Na 1.ª metade do século XX, ao contrário da actual rede de bibliotecas públicas que desde 1988 tem vindo a cobrir o território nacional, a quantidade de bibliotecas populares era diminuta para satisfazer a vontade de leitura da classe média portuguesa, mesmo nos meios urbanos. Perante esta situação de insuficiência, muitos leitores frequentavam algumas bibliotecas eruditas, transformando-as acidentalmente num espaço misto de leituras. "Eruditos" e "populares" partilhavam as mesmas salas de leitura. Qual era o pensamento dos bibliotecários sobre esta promiscuidade de leituras?

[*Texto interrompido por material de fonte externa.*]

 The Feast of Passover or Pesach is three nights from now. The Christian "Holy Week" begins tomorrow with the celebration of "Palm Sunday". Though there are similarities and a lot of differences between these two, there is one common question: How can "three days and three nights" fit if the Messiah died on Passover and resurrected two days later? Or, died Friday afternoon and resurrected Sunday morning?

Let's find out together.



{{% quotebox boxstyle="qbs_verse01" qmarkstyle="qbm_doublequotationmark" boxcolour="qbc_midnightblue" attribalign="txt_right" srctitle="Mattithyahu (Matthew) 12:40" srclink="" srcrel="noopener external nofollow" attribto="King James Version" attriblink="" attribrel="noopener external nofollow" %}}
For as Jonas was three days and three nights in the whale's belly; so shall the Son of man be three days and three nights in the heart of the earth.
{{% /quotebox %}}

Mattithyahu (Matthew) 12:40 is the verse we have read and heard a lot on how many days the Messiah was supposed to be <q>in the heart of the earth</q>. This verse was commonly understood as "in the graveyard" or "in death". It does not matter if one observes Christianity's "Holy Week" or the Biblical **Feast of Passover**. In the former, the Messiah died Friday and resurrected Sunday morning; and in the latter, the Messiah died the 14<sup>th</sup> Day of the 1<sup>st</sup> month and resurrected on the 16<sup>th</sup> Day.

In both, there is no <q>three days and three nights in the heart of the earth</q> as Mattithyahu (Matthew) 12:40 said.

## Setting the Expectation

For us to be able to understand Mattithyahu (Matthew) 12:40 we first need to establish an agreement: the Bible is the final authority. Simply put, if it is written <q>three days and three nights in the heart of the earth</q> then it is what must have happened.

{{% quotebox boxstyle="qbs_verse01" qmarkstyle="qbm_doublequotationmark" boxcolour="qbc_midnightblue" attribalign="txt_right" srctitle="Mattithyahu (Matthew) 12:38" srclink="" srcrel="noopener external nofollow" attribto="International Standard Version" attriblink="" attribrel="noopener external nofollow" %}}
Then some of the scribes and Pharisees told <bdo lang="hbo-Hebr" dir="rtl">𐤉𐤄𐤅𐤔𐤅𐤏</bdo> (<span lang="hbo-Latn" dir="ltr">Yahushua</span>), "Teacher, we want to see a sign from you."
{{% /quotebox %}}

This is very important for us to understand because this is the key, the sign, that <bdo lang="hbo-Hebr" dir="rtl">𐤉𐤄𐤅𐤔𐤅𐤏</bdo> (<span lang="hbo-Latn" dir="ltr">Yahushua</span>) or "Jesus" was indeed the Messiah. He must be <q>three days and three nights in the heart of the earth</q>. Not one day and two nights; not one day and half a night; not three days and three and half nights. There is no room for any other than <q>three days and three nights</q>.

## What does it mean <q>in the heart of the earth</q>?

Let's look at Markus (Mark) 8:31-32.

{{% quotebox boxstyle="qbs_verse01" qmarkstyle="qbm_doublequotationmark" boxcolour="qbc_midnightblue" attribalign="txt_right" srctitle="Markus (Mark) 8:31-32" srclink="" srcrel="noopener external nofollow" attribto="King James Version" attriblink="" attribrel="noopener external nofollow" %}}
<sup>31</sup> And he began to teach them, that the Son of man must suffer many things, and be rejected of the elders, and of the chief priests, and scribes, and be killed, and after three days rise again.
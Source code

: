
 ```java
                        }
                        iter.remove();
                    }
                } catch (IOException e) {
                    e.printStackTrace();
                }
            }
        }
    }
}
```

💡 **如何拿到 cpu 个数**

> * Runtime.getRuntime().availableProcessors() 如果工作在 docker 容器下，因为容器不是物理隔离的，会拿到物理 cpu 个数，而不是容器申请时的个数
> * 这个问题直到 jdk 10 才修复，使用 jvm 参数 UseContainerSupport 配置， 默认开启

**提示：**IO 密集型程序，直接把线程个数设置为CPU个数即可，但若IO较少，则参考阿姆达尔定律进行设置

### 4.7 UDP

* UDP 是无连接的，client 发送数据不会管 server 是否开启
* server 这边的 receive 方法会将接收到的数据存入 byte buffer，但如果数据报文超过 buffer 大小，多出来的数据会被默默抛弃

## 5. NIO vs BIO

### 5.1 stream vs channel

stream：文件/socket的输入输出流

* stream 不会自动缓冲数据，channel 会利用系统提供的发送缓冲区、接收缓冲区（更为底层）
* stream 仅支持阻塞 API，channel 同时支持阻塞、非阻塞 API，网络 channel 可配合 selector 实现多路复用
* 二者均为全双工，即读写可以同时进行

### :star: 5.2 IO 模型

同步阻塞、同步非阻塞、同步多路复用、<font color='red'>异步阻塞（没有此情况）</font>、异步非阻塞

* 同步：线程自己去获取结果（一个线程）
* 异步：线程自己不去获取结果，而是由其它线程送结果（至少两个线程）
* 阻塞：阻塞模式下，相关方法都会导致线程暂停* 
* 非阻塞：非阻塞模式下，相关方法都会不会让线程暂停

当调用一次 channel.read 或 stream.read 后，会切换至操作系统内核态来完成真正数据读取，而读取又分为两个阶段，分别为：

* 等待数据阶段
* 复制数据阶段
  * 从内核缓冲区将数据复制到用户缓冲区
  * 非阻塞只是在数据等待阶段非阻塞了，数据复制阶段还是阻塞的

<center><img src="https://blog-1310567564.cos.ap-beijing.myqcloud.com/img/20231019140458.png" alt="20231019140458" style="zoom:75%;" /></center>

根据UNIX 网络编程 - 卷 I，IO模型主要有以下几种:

O Director da Biblioteca Municipal do Porto (apesar de municipal era considerada uma biblioteca erudita), Dr. Joaquim Costa, no manual de biblioteconomia escrito em 1943, a convite da editora Livraria Tavares Martins para integrar a linha editorial intitulada «Colecção para o povo e para as escolas» opina sobre a mistura de públicos e leituras.

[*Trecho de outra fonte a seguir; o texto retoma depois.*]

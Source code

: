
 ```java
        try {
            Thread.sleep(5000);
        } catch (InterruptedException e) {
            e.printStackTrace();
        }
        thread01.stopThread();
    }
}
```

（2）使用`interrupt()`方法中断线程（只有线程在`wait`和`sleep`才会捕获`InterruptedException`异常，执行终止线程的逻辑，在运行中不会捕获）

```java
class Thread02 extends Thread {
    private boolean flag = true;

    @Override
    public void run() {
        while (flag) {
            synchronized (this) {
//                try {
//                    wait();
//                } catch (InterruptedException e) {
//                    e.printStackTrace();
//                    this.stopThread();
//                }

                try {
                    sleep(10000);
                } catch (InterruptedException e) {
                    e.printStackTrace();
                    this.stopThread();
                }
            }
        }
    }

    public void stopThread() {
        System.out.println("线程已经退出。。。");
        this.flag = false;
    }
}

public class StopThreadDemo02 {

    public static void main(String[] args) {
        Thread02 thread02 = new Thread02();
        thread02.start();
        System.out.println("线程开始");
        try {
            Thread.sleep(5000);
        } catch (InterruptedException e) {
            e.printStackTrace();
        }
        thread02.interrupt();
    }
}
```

«[...] Há Bibliotecas eruditas e de altos estudos onde se faz ainda, por transigência, que não deverá indefinitivamente manter-se, a leitura popular, amena ou recreativa.

Tal leitura é quási sempre prejudicial aos estudos sérios, que, a cada passo, perturba. Terá esta, portanto , de ser relegada às Bibliotecas populares, que não devem ficar longe delas.

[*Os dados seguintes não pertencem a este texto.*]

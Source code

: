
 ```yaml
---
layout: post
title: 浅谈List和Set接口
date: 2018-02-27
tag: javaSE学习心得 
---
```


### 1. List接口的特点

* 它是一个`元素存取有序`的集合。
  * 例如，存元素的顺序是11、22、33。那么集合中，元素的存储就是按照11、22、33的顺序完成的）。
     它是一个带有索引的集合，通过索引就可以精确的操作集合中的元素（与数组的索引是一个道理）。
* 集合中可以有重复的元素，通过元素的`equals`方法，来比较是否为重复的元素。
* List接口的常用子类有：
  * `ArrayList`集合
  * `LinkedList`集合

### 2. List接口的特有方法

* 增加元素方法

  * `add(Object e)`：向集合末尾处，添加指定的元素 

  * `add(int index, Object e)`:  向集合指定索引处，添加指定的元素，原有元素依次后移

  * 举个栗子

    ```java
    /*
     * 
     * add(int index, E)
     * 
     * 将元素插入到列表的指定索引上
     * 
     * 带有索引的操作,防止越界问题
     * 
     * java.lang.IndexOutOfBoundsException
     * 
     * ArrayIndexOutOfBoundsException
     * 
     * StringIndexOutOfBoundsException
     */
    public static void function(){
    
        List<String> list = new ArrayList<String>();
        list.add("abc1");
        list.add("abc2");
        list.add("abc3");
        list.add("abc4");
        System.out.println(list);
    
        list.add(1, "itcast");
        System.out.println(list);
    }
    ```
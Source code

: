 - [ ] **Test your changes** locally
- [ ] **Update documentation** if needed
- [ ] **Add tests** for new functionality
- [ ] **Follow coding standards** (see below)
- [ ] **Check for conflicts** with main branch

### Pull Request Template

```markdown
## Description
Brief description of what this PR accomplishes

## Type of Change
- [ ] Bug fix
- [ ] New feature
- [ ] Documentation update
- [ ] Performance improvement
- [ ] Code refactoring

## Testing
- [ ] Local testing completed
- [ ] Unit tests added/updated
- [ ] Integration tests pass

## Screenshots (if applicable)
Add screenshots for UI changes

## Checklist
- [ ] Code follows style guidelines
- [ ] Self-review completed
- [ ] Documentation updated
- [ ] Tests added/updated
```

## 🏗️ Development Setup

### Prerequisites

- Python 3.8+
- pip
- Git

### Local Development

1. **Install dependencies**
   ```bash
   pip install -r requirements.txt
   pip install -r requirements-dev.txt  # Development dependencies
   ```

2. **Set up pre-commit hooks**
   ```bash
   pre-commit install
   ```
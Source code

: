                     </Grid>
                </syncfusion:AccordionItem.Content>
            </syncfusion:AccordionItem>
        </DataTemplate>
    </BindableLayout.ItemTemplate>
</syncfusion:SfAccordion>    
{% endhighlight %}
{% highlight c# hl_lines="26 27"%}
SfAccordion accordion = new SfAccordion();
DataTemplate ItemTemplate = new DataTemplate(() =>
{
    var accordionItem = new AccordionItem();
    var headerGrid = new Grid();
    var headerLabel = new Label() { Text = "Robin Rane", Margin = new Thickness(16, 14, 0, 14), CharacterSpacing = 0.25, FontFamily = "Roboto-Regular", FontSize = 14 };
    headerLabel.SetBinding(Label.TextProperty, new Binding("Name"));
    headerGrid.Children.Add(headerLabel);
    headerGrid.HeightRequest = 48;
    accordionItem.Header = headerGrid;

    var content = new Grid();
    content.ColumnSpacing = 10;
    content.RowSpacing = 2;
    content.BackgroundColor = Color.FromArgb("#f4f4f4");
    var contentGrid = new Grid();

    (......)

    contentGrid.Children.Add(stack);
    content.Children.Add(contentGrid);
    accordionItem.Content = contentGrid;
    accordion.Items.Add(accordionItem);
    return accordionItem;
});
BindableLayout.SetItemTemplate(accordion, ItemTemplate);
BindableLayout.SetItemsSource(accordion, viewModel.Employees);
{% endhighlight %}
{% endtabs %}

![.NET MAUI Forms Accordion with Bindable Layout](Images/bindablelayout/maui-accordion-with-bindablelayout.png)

A separação de tais leituras é útil, porque gradua a categoria especial da frequência e selecciona o pessoal que lhe assiste, dando maiores garantias e facilidades aos investigadores e estudiosos, que poderão deste modo, trabalhar mais à vontade e com muito maior proveito. [...].

Desenvolva-se a cultura popular, quanto seja possível; desenvolva-se e intensifique-se, mas não com grave prejuízo dos mais nobres trabalhadores do espírito. [...].

Prejudica-se sempre a cultura séria quando, cumulativamente e em grande número, se põe, ao lado dos melhores investigadores, cientistas ou eruditos consumados, leitores superficiais de obras insignificantes, sobretudo quando estes se mostrem irrequietos ou mal educados.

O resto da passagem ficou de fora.